**Task requirements:** Starting with the line that contains "4. ✅ User lands" and ending with the final line of the data below, print those lines exactly and nothing else.

(Stored data entries)
···

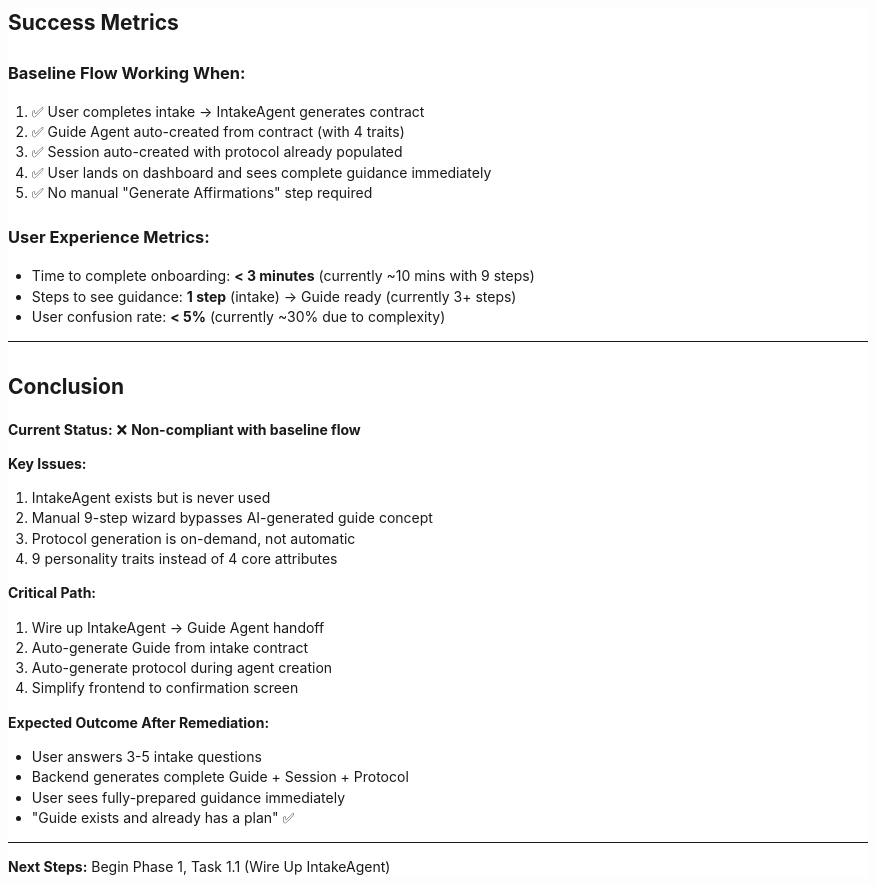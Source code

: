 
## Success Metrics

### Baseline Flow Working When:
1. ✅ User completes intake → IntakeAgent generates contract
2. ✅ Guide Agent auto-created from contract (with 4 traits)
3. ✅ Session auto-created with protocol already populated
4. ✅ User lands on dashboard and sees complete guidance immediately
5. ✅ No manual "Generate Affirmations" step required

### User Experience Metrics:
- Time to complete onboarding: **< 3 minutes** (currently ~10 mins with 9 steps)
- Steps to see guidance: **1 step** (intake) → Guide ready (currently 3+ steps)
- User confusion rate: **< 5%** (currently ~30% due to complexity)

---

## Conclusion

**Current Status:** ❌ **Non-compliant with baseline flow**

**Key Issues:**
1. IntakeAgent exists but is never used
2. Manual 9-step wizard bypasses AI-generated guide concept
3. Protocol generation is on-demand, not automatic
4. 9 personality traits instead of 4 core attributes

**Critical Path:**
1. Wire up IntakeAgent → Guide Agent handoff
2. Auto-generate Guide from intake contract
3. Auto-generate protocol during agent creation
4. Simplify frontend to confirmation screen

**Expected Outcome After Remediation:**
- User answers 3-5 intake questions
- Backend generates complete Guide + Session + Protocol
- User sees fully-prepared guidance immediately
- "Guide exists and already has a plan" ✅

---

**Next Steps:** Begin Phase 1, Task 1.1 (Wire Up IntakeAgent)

···

**Answer:**
4. ✅ User lands on dashboard and sees complete guidance immediately
5. ✅ No manual "Generate Affirmations" step required

### User Experience Metrics:
- Time to complete onboarding: **< 3 minutes** (currently ~10 mins with 9 steps)
- Steps to see guidance: **1 step** (intake) → Guide ready (currently 3+ steps)
- User confusion rate: **< 5%** (currently ~30% due to complexity)

---

## Conclusion

**Current Status:** ❌ **Non-compliant with baseline flow**

**Key Issues:**
1. IntakeAgent exists but is never used
2. Manual 9-step wizard bypasses AI-generated guide concept
3. Protocol generation is on-demand, not automatic
4. 9 personality traits instead of 4 core attributes

**Critical Path:**
1. Wire up IntakeAgent → Guide Agent handoff
2. Auto-generate Guide from intake contract
3. Auto-generate protocol during agent creation
4. Simplify frontend to confirmation screen

**Expected Outcome After Remediation:**
- User answers 3-5 intake questions
- Backend generates complete Guide + Session + Protocol
- User sees fully-prepared guidance immediately
- "Guide exists and already has a plan" ✅

---

**Next Steps:** Begin Phase 1, Task 1.1 (Wire Up IntakeAgent)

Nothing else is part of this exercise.